▸ WHAT NEEDS TO BE DONE
From the records below, copy every line that contains the word "newcommand".

▸ Excerpts from a dataset
########

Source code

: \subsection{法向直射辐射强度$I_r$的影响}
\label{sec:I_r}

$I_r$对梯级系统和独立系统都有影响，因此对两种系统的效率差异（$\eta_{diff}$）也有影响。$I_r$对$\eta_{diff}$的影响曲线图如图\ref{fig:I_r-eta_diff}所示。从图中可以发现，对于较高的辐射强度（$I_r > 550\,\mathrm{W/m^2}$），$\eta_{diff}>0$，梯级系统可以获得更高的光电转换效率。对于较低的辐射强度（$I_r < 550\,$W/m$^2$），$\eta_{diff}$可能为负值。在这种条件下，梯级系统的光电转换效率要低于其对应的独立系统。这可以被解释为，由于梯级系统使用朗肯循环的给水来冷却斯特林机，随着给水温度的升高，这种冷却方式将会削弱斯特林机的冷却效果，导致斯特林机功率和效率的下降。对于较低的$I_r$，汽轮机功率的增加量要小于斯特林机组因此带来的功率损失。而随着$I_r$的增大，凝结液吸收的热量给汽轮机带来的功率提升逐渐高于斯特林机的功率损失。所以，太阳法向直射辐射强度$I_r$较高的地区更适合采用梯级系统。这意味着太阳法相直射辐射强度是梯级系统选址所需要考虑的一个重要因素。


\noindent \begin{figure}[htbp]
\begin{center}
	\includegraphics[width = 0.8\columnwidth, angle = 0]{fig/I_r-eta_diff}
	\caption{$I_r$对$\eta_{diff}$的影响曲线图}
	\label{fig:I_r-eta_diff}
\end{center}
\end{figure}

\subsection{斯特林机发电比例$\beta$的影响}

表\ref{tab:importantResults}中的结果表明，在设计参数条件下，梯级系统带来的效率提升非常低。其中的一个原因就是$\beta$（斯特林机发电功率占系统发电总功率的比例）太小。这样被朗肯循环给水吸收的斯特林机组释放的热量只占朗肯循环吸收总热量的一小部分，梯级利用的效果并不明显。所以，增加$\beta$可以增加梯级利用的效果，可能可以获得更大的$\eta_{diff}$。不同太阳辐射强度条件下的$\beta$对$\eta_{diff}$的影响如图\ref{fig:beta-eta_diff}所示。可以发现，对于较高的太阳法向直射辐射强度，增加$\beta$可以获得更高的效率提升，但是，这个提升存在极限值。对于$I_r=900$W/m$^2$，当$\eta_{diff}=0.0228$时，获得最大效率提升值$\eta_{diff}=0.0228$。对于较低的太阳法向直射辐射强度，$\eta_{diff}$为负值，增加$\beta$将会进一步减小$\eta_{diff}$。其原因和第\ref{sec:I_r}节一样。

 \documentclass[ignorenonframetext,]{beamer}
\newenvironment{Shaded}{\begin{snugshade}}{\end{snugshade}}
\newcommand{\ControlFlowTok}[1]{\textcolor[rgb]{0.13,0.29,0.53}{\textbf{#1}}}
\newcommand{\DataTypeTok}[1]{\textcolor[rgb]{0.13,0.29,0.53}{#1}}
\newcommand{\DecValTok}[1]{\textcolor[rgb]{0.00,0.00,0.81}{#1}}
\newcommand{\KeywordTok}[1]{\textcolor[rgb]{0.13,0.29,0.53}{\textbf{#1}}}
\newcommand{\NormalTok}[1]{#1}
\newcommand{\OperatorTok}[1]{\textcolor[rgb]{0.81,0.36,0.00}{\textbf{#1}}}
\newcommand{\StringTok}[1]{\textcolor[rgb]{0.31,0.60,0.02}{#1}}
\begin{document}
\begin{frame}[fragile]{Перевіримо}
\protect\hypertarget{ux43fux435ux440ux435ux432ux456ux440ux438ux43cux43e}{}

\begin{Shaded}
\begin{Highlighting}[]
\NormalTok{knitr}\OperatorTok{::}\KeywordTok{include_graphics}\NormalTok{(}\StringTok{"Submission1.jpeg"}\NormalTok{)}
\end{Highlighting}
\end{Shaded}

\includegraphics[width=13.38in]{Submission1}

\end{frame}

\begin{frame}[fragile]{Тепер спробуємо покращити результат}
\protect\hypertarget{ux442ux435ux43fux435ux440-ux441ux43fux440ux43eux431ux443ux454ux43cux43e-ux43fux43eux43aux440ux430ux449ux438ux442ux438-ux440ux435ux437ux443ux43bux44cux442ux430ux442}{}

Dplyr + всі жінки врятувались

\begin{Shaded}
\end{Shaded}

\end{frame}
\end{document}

########

▸ RESPONSE FOR THIS EXERCISE
\newcommand{\ControlFlowTok}[1]{\textcolor[rgb]{0.13,0.29,0.53}{\textbf{#1}}}
\newcommand{\DataTypeTok}[1]{\textcolor[rgb]{0.13,0.29,0.53}{#1}}
\newcommand{\DecValTok}[1]{\textcolor[rgb]{0.00,0.00,0.81}{#1}}
\newcommand{\KeywordTok}[1]{\textcolor[rgb]{0.13,0.29,0.53}{\textbf{#1}}}
\newcommand{\NormalTok}[1]{#1}
\newcommand{\OperatorTok}[1]{\textcolor[rgb]{0.81,0.36,0.00}{\textbf{#1}}}
\newcommand{\StringTok}[1]{\textcolor[rgb]{0.31,0.60,0.02}{#1}}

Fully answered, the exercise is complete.